Even when we do jobs together we bill clients separately, as not to interfere with eachother's taxes etc...


----------



## Burby (Nov 25, 2008)

Glasshousebltr said:


> I think ya need to stick it out with the old man a little longer Deic. It's evident he's put some time into ya or you wouldn't be where you are.
> 
> I picked up the hammer so long ago I can't really remember. By the time I was your age I'd been in business for several years. Looking back on it all ....I think my life would have been much easier under the gun a little longer.
> 
> It's cold out here brother ......if your really headed this way ......be sure to grab a coat.


Very well said & great advice.. What you know at your age, especially in these times we are in, may be just enough to get you in serious trouble. It is great to be young, hard working, have all your own tools, but the best tool is missing or about to be thrown away, Experience. 
Consider this before seeking out yet another young hard worker :thumbsup:
There is far more to a good business than what young bulls can offer. 
Then again, you may need to go out on your own for a spell, because Experience is the best teacher, soon you will realize what you gave up.


----------



## davitk (Oct 3, 2008)

Burby said:


> Then again, you may need to go out on your own for a spell, because Experience is the best teacher, soon you will realize what you gave up.

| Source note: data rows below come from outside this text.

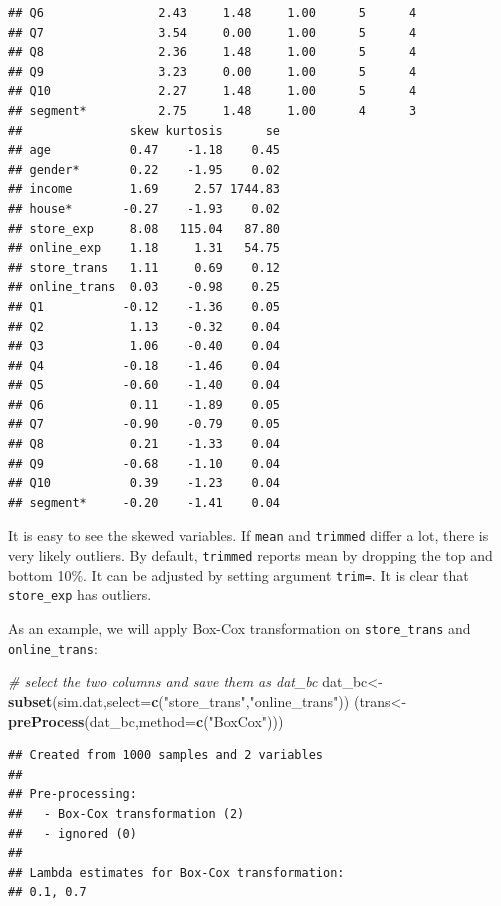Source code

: \documentclass[12pt,]{krantz}
\newenvironment{Shaded}{\begin{snugshade}}{\end{snugshade}}
\newcommand{\KeywordTok}[1]{\textcolor[rgb]{0.13,0.29,0.53}{\textbf{{#1}}}}
\newcommand{\DataTypeTok}[1]{\textcolor[rgb]{0.13,0.29,0.53}{{#1}}}
\newcommand{\StringTok}[1]{\textcolor[rgb]{0.31,0.60,0.02}{{#1}}}
\newcommand{\CommentTok}[1]{\textcolor[rgb]{0.56,0.35,0.01}{\textit{{#1}}}}
\newcommand{\NormalTok}[1]{{#1}}
\theoremstyle{definition}
\theoremstyle{definition}
\theoremstyle{remark}
\begin{document}
\begin{verbatim}
## Q6                2.43     1.48     1.00      5      4
## Q7                3.54     0.00     1.00      5      4
## Q8                2.36     1.48     1.00      5      4
## Q9                3.23     0.00     1.00      5      4
## Q10               2.27     1.48     1.00      5      4
## segment*          2.75     1.48     1.00      4      3
##               skew kurtosis      se
## age           0.47    -1.18    0.45
## gender*       0.22    -1.95    0.02
## income        1.69     2.57 1744.83
## house*       -0.27    -1.93    0.02
## store_exp     8.08   115.04   87.80
## online_exp    1.18     1.31   54.75
## store_trans   1.11     0.69    0.12
## online_trans  0.03    -0.98    0.25
## Q1           -0.12    -1.36    0.05
## Q2            1.13    -0.32    0.04
## Q3            1.06    -0.40    0.04
## Q4           -0.18    -1.46    0.04
## Q5           -0.60    -1.40    0.04
## Q6            0.11    -1.89    0.05
## Q7           -0.90    -0.79    0.05
## Q8            0.21    -1.33    0.04
## Q9           -0.68    -1.10    0.04
## Q10           0.39    -1.23    0.04
## segment*     -0.20    -1.41    0.04
\end{verbatim}

It is easy to see the skewed variables. If \texttt{mean} and
\texttt{trimmed} differ a lot, there is very likely outliers. By
default, \texttt{trimmed} reports mean by dropping the top and bottom
10\%. It can be adjusted by setting argument \texttt{trim=}. It is clear
that \texttt{store\_exp} has outliers.

As an example, we will apply Box-Cox transformation on
\texttt{store\_trans} and \texttt{online\_trans}:

\begin{Shaded}
\begin{Highlighting}[]
\CommentTok{# select the two columns and save them as dat_bc}
\NormalTok{dat_bc<-}\KeywordTok{subset}\NormalTok{(sim.dat,}\DataTypeTok{select=}\KeywordTok{c}\NormalTok{(}\StringTok{"store_trans"}\NormalTok{,}\StringTok{"online_trans"}\NormalTok{))}
\NormalTok{(trans<-}\KeywordTok{preProcess}\NormalTok{(dat_bc,}\DataTypeTok{method=}\KeywordTok{c}\NormalTok{(}\StringTok{"BoxCox"}\NormalTok{)))}
\end{Highlighting}
\end{Shaded}

\begin{verbatim}
## Created from 1000 samples and 2 variables
## 
## Pre-processing:
##   - Box-Cox transformation (2)
##   - ignored (0)
## 
## Lambda estimates for Box-Cox transformation:
## 0.1, 0.7
\end{verbatim}
\end{document}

More good advice. Whatever you do DO NOT burn bridges with your Dad. I walked out mad, and have regretted it every day since. Especially now that he is no longer around.


----------



## Deicide1 (Nov 12, 2008)

davitk said:


> More good advice. Whatever you do DO NOT burn bridges with your Dad. I walked out mad, and have regretted it every day since. Especially now that he is no longer around.


I want to leave just so this doesn't happen. I don't want to burn bridges at all, but I also can't work with the guy.


----------



## Burby (Nov 25, 2008)

Deicide1 said:


> I want to leave just so this doesn't happen. I don't want to burn bridges at all, but I also can't work with the guy.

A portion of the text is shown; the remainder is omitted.